Your task: From the entries below, copy every line that has the word "accounts".

The records:
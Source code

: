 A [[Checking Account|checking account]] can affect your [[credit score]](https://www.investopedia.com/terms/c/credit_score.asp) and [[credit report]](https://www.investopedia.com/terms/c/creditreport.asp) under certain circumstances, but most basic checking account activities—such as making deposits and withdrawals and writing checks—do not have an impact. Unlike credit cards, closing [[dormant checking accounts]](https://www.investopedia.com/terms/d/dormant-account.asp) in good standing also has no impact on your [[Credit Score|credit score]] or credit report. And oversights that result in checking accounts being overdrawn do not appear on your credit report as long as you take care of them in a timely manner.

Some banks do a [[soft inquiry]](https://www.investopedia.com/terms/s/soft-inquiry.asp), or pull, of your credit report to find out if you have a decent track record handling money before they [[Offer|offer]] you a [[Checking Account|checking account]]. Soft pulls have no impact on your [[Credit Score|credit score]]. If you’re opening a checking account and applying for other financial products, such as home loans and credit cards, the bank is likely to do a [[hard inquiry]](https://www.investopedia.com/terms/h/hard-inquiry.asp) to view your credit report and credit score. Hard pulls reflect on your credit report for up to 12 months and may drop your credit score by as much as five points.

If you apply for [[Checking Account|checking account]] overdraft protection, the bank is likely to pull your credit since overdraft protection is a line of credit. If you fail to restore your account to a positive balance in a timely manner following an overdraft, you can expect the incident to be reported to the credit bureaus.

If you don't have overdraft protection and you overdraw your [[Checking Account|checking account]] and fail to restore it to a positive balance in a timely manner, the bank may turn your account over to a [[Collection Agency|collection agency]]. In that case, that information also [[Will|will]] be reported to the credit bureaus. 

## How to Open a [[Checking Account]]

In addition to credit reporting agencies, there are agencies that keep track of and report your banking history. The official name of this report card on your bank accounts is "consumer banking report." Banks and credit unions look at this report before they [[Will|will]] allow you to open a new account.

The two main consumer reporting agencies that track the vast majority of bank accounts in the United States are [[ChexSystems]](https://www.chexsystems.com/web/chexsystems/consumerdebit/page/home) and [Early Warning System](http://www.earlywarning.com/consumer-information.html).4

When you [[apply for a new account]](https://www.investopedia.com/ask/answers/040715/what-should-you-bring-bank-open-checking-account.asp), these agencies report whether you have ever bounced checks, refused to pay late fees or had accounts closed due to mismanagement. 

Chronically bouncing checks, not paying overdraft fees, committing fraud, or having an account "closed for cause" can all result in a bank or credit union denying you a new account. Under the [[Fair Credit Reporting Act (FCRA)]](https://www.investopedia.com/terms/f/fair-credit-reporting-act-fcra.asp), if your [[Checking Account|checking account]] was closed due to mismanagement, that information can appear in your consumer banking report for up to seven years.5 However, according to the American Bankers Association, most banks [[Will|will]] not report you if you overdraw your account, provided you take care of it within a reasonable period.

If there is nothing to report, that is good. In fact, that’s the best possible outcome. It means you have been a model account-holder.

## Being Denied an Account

Exercise output:
: A [[Checking Account|checking account]] can affect your [[credit score]](https://www.investopedia.com/terms/c/credit_score.asp) and [[credit report]](https://www.investopedia.com/terms/c/creditreport.asp) under certain circumstances, but most basic checking account activities—such as making deposits and withdrawals and writing checks—do not have an impact. Unlike credit cards, closing [[dormant checking accounts]](https://www.investopedia.com/terms/d/dormant-account.asp) in good standing also has no impact on your [[Credit Score|credit score]] or credit report. And oversights that result in checking accounts being overdrawn do not appear on your credit report as long as you take care of them in a timely manner.
In addition to credit reporting agencies, there are agencies that keep track of and report your banking history. The official name of this report card on your bank accounts is "consumer banking report." Banks and credit unions look at this report before they [[Will|will]] allow you to open a new account.
The two main consumer reporting agencies that track the vast majority of bank accounts in the United States are [[ChexSystems]](https://www.chexsystems.com/web/chexsystems/consumerdebit/page/home) and [Early Warning System](http://www.earlywarning.com/consumer-information.html).4
When you [[apply for a new account]](https://www.investopedia.com/ask/answers/040715/what-should-you-bring-bank-open-checking-account.asp), these agencies report whether you have ever bounced checks, refused to pay late fees or had accounts closed due to mismanagement. 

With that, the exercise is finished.